E o senhor, ao invés de nos dar dignidade. E o que o senhor nos deu? Nos deu bolas de futebol e alguns equipamentos. Sim, bolas, para que a juventude se distraia, para o tempo correr, para a dor ser abafada por gritos de um jogo que nada resolve. Como se a miséria pudesse ser chutada para fora de campo. Como se a humilhação tivesse traves para marcar golo. Como se a fome tivesse traves para marcar golo. Nos deu bolas para nos distrairmos da morte, da guerra, da exclusão, enquanto o governo e os seus vivem em abundância.
No dia 17 de Maio deste mesmo ano, o senhor afirmou, com todas as letras, que Cabo Delgado estava “a caminho da estabilidade definitiva” depois de quase oito anos de ataques terroristas. Governador, como pode falar de estabilidade, se em Mbau não temos sequer um centro de saúde ou uma sala de aula? Como se pode falar de paz, se o que encontramos aqui são promessas vazias, relatórios para doadores e bolas de futebol como consolo?
Depois disso, voltas para Pemba, e nas páginas das Mídias, rádios, jornais, mandou escrever que os terroristas usam crianças como escudos humanos. Senhor Governador, como o senhor sabe disso? Quem lhe contou? Ou será mais uma linha escrita para agradar os relatórios dos doadores internacionais? Essa acusação não é para nos salvar, é para enganar. E isso não é apenas crueldade — é normalizar o terrorismo, é transformar a nossa dor em propaganda política.

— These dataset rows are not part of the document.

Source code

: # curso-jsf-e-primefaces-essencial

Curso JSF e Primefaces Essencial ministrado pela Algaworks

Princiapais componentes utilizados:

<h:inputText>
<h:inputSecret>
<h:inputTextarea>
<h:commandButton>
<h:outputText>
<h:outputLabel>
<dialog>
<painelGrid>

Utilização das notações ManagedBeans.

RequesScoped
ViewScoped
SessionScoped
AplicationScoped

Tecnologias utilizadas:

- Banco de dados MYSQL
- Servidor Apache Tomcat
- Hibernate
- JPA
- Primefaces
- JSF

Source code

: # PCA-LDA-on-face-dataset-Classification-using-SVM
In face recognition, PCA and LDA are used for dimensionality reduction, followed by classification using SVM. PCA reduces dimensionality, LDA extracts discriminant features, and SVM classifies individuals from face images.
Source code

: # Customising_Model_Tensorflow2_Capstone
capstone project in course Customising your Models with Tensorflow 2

Nós em Mbau não temos nem escola, e o senhor fala de crianças na linha da frente da guerra. Sabe o que dói? O senhor normaliza a barbárie, usa a tragédia para justificar a sua propaganda, para dizer que está atento, enquanto aqui não há nada. O senhor acusa os terroristas, mas quem sequestra a nossa esperança todos os dias é o próprio governo que nunca chega com o essencial do nó desse problema.

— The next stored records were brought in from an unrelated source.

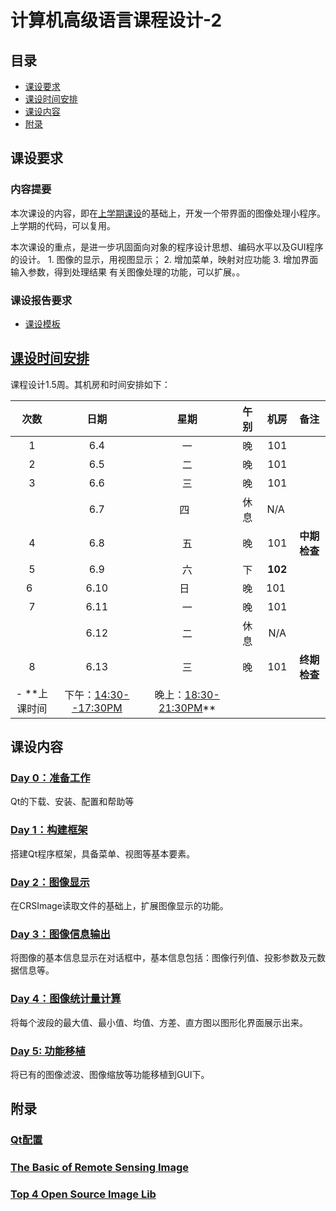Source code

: # 计算机高级语言课程设计-2

## 目录
- [课设要求](#课设要求)
- [课设时间安排](#课设时间安排)
- [课设内容](#课设内容)
- [附录](#附录)

## 课设要求
### 内容提要
本次课设的内容，即在[上学期课设](./CourseDesign.md)的基础上，开发一个带界面的图像处理小程序。上学期的代码，可以复用。

本次课设的重点，是进一步巩固面向对象的程序设计思想、编码水平以及GUI程序的设计。
	1. 图像的显示，用视图显示；
	2. 增加菜单，映射对应功能
	3. 增加界面输入参数，得到处理结果
    有关图像处理的功能，可以扩展。。

### 课设报告要求
- [课设模板](https://github.com/cugwhp/OOPCPP/tree/master/docs/Projects/RSImage/%E8%AF%BE%E7%A8%8B%E8%AE%BE%E8%AE%A1%E6%8A%A5%E5%91%8A%E6%A8%A1%E6%9D%BF.doc)


## [课设时间安排](./CourseDesignScheduleNew.md)
课程设计1.5周。其机房和时间安排如下：

|  次数  |  日期   |  星期  |  午别  |  机房  |  备注  |
| :--: | :---: | :--: | :--: | :--: | :--: |
|  1   | 6.4  |  一   |  晚   | 101  |      |
|  2   | 6.5  |  二   |  晚   | 101  |      |
|  3   | 6.6  |  三   |  晚   | 101  |      |
|      | 6.7  |  四   |  休息 | N/A  |  |
|  4   | 6.8  |  五   |  晚   | 101  |  **中期检查** |
|  5   | 6.9  |  六   |  下   | **102** |      |
|  6   | 6.10 |  日   |  晚   | 101  |      |
|  7   | 6.11 |  一   |  晚   | 101  |  |
|      | 6.12 |  二   |  休息 | N/A |  |
|  8   | 6.13 |  三   |  晚   | 101  | **终期检查** |
- **上课时间  |下午：<u>14:30--17:30PM</u>  | 晚上：<u>18:30-21:30PM</u>**

## 课设内容
### [Day 0：准备工作](./D0_Preparation.md)
Qt的下载、安装、配置和帮助等

### [Day 1：构建框架](./D1_Frame.md)
搭建Qt程序框架，具备菜单、视图等基本要素。

### [Day 2：图像显示](./D2_FileIO.md)
在CRSImage读取文件的基础上，扩展图像显示的功能。

### [Day 3：图像信息输出](./D3_Information.md)
将图像的基本信息显示在对话框中，基本信息包括：图像行列值、投影参数及元数据信息等。

### [Day 4：图像统计量计算](./D4_Statistics.md)
将每个波段的最大值、最小值、均值、方差、直方图以图形化界面展示出来。

### [Day 5: 功能移植 ](./D5_ImageProcess.md)
将已有的图像滤波、图像缩放等功能移植到GUI下。

## 附录
### [Qt配置](./QtSetup.md)
### [The Basic of Remote Sensing Image](https://github.com/cugwhp/OOPCPP/tree/master/docs/Projects/RSImage/Basic_RS_Image.pdf)
### [Top 4 Open Source Image Lib](./Top4ImageLib.md)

Mas nós sabemos a verdade. E a verdade é esta: as elites makondes, com Nyusi à frente, são acionistas desta guerra. Nyusi, que foi representante do Estado, que tinha nas mãos as chaves do destino de Cabo Delgado, é quem deve falar a verdade. Ele sabe como tudo começou, quem financia, quem ganha com esta tragédia e você pode vir ser um deles. E enquanto não falar, enquanto o governo da Frelimo continuar a fingir que traz soluções enquanto só traz bolas de futebol, Cabo Delgado continuará a sangrar.
Senhor Governador, eu sei que a lei escrita protege o senhor, protege os generais, protege a máquina da Frelimo. Mas eu também sei: a verdade é mais forte do que a lei dos homens. A verdade não precisa de tribunais para existir. E mesmo que eu morra por falar, melhor morrer em verdade do que viver calado sob mentira. Nós, o povo de Mbau, recebemos o senhor por respeito, porque já não temos outra escolha. Mas a verdade é dura: o Estado só aparece aqui para fotografia e mentira. Para relatar aos financiadores aquilo que nunca fez. A nossa Força Defesa e Segurança a passar mal aqui connosco.
Governador, diga a verdade: o que veio buscar em Mbau não foi a voz do povo, mas sim a sua própria encenação política. E é por isso que a guerra não termina — porque a paz não se constrói com bolas de futebol, nem com relatórios bonitos, mas com justiça, dignidade e coragem de encarar a verdade.
Senhor Governador, diga a Nyusi e ao seu governo: esta guerra é a prova maior da vossa falência moral e política. Vocês vivem, nós morremos. Vocês enganam, nós carregamos os corpos. Vocês governam, mas não governam para nós. E a paz só virá quando a verdade for dita. E às vossas bocas têm a verdade que pode libertar este povo, mas preferem o silêncio que mata.